_DESCRIPTION OF THE TASK_
Return each entry word for word, without its pictures.
THE DATA START
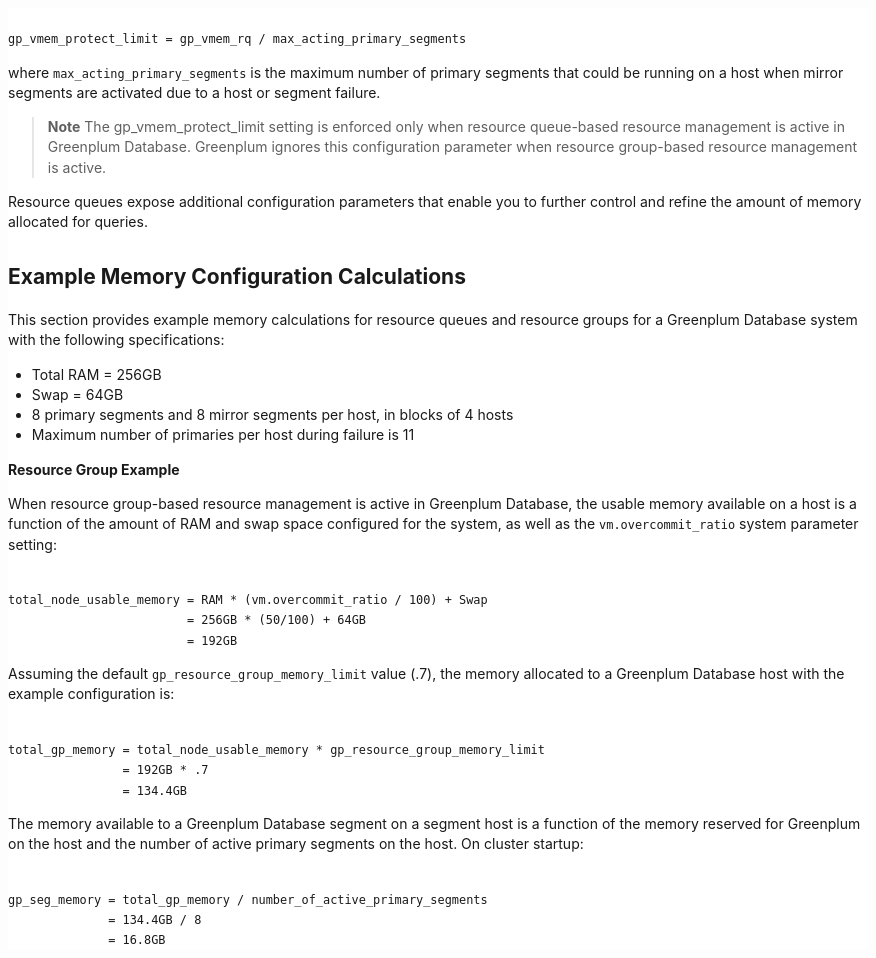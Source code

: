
 ```

gp_vmem_protect_limit = gp_vmem_rq / max_acting_primary_segments
```

where `max_acting_primary_segments` is the maximum number of primary segments that could be running on a host when mirror segments are activated due to a host or segment failure.

> **Note** The gp\_vmem\_protect\_limit setting is enforced only when resource queue-based resource management is active in Greenplum Database. Greenplum ignores this configuration parameter when resource group-based resource management is active.

Resource queues expose additional configuration parameters that enable you to further control and refine the amount of memory allocated for queries.

## <a id="section_example"></a>Example Memory Configuration Calculations 

This section provides example memory calculations for resource queues and resource groups for a Greenplum Database system with the following specifications:

-   Total RAM = 256GB
-   Swap = 64GB
-   8 primary segments and 8 mirror segments per host, in blocks of 4 hosts
-   Maximum number of primaries per host during failure is 11

**Resource Group Example**

When resource group-based resource management is active in Greenplum Database, the usable memory available on a host is a function of the amount of RAM and swap space configured for the system, as well as the `vm.overcommit_ratio` system parameter setting:

```

total_node_usable_memory = RAM * (vm.overcommit_ratio / 100) + Swap
                         = 256GB * (50/100) + 64GB
                         = 192GB
```

Assuming the default `gp_resource_group_memory_limit` value \(.7\), the memory allocated to a Greenplum Database host with the example configuration is:

```

total_gp_memory = total_node_usable_memory * gp_resource_group_memory_limit
                = 192GB * .7
                = 134.4GB
```

The memory available to a Greenplum Database segment on a segment host is a function of the memory reserved for Greenplum on the host and the number of active primary segments on the host. On cluster startup:

```

gp_seg_memory = total_gp_memory / number_of_active_primary_segments
              = 134.4GB / 8
              = 16.8GB
```
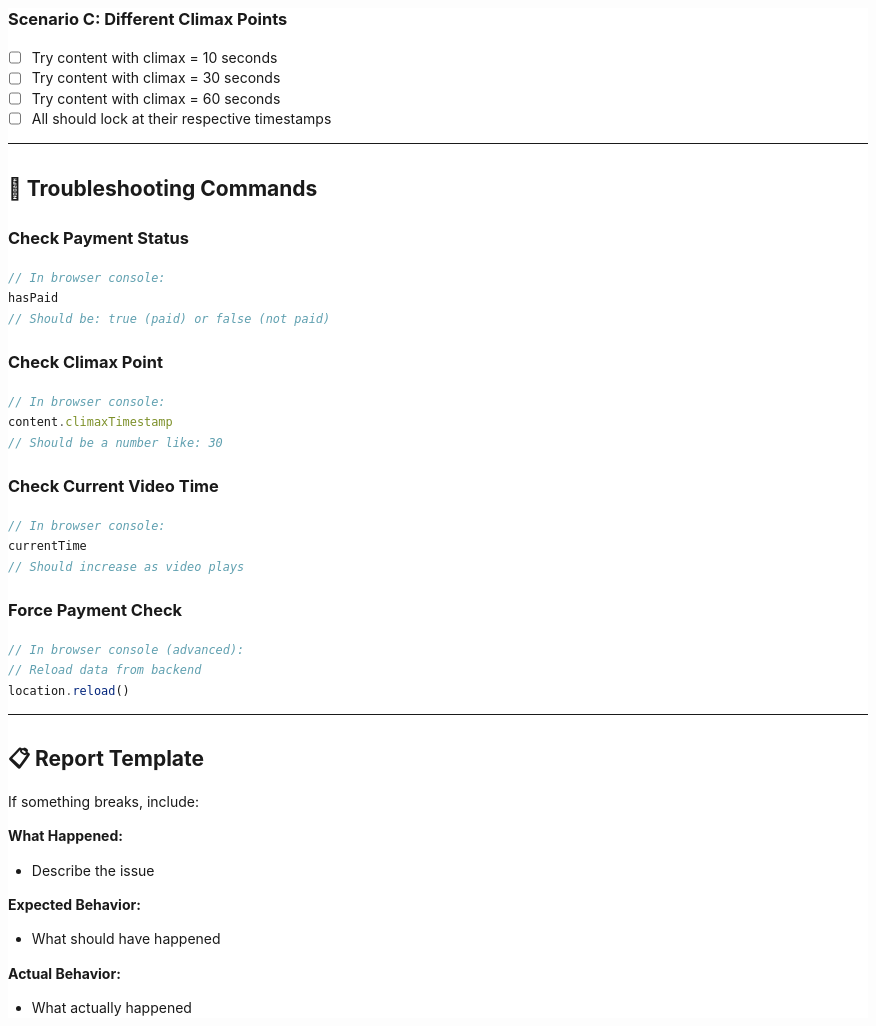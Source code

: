 ### Scenario C: Different Climax Points
- [ ] Try content with climax = 10 seconds
- [ ] Try content with climax = 30 seconds
- [ ] Try content with climax = 60 seconds
- [ ] All should lock at their respective timestamps

---

## 🔧 Troubleshooting Commands

### Check Payment Status
```javascript
// In browser console:
hasPaid
// Should be: true (paid) or false (not paid)
```

### Check Climax Point
```javascript
// In browser console:
content.climaxTimestamp
// Should be a number like: 30
```

### Check Current Video Time
```javascript
// In browser console:
currentTime
// Should increase as video plays
```

### Force Payment Check
```javascript
// In browser console (advanced):
// Reload data from backend
location.reload()
```

---

## 📋 Report Template

If something breaks, include:

**What Happened:**
- Describe the issue

**Expected Behavior:**
- What should have happened

**Actual Behavior:**
- What actually happened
THE DATA END
_EXERCISE RESPONSE_
Source code

:
 ```

gp_vmem_protect_limit = gp_vmem_rq / max_acting_primary_segments
```

where `max_acting_primary_segments` is the maximum number of primary segments that could be running on a host when mirror segments are activated due to a host or segment failure.

> **Note** The gp\_vmem\_protect\_limit setting is enforced only when resource queue-based resource management is active in Greenplum Database. Greenplum ignores this configuration parameter when resource group-based resource management is active.

Resource queues expose additional configuration parameters that enable you to further control and refine the amount of memory allocated for queries.

## <a id="section_example"></a>Example Memory Configuration Calculations 

This section provides example memory calculations for resource queues and resource groups for a Greenplum Database system with the following specifications:

-   Total RAM = 256GB
-   Swap = 64GB
-   8 primary segments and 8 mirror segments per host, in blocks of 4 hosts
-   Maximum number of primaries per host during failure is 11

**Resource Group Example**

When resource group-based resource management is active in Greenplum Database, the usable memory available on a host is a function of the amount of RAM and swap space configured for the system, as well as the `vm.overcommit_ratio` system parameter setting:

```

total_node_usable_memory = RAM * (vm.overcommit_ratio / 100) + Swap
                         = 256GB * (50/100) + 64GB
                         = 192GB
```

Assuming the default `gp_resource_group_memory_limit` value \(.7\), the memory allocated to a Greenplum Database host with the example configuration is:

```

total_gp_memory = total_node_usable_memory * gp_resource_group_memory_limit
                = 192GB * .7
                = 134.4GB
```

The memory available to a Greenplum Database segment on a segment host is a function of the memory reserved for Greenplum on the host and the number of active primary segments on the host. On cluster startup:

```

gp_seg_memory = total_gp_memory / number_of_active_primary_segments
              = 134.4GB / 8
              = 16.8GB
```
Source code

: ### Scenario C: Different Climax Points
- [ ] Try content with climax = 10 seconds
- [ ] Try content with climax = 30 seconds
- [ ] Try content with climax = 60 seconds
- [ ] All should lock at their respective timestamps

---

## 🔧 Troubleshooting Commands

### Check Payment Status
```javascript
// In browser console:
hasPaid
// Should be: true (paid) or false (not paid)
```

### Check Climax Point
```javascript
// In browser console:
content.climaxTimestamp
// Should be a number like: 30
```

### Check Current Video Time
```javascript
// In browser console:
currentTime
// Should increase as video plays
```

### Force Payment Check
```javascript
// In browser console (advanced):
// Reload data from backend
location.reload()
```

---

## 📋 Report Template

If something breaks, include:

**What Happened:**
- Describe the issue

**Expected Behavior:**
- What should have happened

**Actual Behavior:**
- What actually happened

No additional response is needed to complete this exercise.